First, how well do you know the person who is raining on your parade? Is this someone with whom you have a deep, time-tested relationship in which that person has solidly had your back in tough times? Someone like that has earned the right to an opinion, and you should at least pause to listen out of respect. You may not end up following their advice, but they have earned the right to give it. On the other hand, is the person just some Facebook acquaintance that tends to have opinions about everyone else’s life but never does much with their own? I try to ignore that type of person. Here’s an example… I would like to do a solo camping trip with just me and my mule in the backcountry. My mom wonders aloud why I insist on doing dangerous things alone, but she doesn’t tell me not to do it. If she did, I would at least hear her out, not because she’s my mom, but because I value what she has to say. That brings me to my next point.
Is the negative person someone you want to emulate? Let’s take the solo camping trip example again. Plenty of people will say, “What a stupid idea! You could get hurt or killed. Your mule could get hurt or killed. You’ll be out there alone with no help if something goes wrong. There is no end to the horrible ways you could die, from bears to serial killers!” All of those are actually valid points, but I’m more interested in who is saying it than what is being said. There are people who do solo packing and camping trips all the time. They have encountered bears, freezing temperatures, injured horses, their own injuries, and myriad other accidents and mishaps that can happen in the wilderness. If someone like that tells me not to go, I need to listen. If they say I shouldn’t go until I can do such and such thing, I should learn how to do that thing. On the other hand, if it’s someone who only rides and shows within the safety and perfect footing of an arena, that’s not someone who understands the challenge.

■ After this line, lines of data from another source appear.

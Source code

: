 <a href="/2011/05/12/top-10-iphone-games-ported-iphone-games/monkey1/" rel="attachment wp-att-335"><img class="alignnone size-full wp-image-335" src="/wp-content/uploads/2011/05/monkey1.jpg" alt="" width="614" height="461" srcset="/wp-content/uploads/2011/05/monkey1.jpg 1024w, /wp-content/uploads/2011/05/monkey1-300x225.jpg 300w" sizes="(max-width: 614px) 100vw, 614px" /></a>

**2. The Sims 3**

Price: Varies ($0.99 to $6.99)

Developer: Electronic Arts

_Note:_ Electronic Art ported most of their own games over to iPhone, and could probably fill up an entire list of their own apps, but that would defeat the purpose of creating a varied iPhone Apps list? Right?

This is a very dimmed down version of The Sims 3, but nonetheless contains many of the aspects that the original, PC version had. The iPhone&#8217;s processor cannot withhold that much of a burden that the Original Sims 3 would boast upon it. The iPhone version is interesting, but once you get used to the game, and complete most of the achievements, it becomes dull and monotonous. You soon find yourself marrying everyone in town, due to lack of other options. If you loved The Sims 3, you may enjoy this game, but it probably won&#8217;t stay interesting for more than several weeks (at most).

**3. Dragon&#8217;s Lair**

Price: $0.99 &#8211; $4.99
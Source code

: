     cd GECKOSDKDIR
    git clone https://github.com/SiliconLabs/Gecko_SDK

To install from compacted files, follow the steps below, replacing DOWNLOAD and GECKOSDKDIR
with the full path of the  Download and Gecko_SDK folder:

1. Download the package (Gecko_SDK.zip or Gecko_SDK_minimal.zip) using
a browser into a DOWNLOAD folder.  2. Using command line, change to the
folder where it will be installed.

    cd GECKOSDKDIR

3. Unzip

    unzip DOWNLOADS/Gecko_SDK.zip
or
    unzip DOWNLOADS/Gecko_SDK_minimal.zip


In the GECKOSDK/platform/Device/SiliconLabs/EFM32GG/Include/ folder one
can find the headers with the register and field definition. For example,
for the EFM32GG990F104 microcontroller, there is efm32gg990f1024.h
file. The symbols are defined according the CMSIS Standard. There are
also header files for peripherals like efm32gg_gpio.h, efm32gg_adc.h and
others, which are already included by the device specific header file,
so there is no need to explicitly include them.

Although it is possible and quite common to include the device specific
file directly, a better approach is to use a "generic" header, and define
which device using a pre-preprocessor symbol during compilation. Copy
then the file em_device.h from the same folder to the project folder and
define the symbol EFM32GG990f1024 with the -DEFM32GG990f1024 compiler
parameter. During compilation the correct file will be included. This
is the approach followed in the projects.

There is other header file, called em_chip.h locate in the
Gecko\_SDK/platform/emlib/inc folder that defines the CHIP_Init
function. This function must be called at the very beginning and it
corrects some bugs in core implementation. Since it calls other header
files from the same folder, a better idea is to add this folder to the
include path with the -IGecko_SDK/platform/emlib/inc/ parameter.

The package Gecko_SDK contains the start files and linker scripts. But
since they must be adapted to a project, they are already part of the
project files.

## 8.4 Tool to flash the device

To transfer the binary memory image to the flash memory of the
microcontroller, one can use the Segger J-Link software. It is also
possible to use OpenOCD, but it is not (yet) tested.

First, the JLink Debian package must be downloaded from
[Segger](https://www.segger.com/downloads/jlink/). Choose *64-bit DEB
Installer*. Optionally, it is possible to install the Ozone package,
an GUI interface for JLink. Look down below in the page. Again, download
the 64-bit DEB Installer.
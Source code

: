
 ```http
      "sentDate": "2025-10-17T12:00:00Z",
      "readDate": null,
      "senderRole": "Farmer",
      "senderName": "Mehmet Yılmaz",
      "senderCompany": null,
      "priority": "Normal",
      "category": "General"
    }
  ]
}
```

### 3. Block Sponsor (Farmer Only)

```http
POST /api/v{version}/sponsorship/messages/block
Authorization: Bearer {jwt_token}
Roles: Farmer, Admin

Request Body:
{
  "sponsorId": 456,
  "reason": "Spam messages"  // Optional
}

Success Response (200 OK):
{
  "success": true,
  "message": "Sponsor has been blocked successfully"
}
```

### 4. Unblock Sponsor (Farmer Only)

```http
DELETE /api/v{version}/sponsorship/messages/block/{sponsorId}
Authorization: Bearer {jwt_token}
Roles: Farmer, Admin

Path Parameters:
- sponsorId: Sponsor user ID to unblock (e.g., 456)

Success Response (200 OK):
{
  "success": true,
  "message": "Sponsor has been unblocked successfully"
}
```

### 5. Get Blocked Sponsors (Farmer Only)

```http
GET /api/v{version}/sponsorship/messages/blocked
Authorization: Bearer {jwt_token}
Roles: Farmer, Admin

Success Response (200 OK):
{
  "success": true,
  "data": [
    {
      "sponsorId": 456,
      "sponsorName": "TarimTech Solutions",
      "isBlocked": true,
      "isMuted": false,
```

Here’s another example: Let’s say you want to start a business. You start telling people your idea and some people are negative. Someone says it’s really risky and you’re likely to lose all your start-up money. Most start-ups do fail in the first year, after all. Even though that person is telling the truth, it doesn’t mean it’s good advice! Look at who is giving it! Is that person an entrepreneur or do they work in corporate hell and collect a check from The Man every week? If they’re not living a life you want to live, don’t give them a second thought. Life is too short to get bogged down by other people’s lack of imagination.
You don’t have to convince anyone but yourself. Facebook is probably the space where we are all given the most unsolicited advice. People can comment on whatever we post, and behind their keyboards they are brave enough to say things they would never say in person. I used to engage with people on social media because I wanted to be right. I wanted the negative person to see things from my perspective. It was very important to me to be heard, or to avenge myself if I felt someone was being condescending. I quickly realized that was totally ego driven and a complete waste of time. If I get negative comments, I try to ignore them. I may clap back a little, but it doesn’t bother me the way it used to. Not everyone is going to agree with me; not everyone is going to like me. And that’s okay! Negativity is just noise. Learn to tune it out.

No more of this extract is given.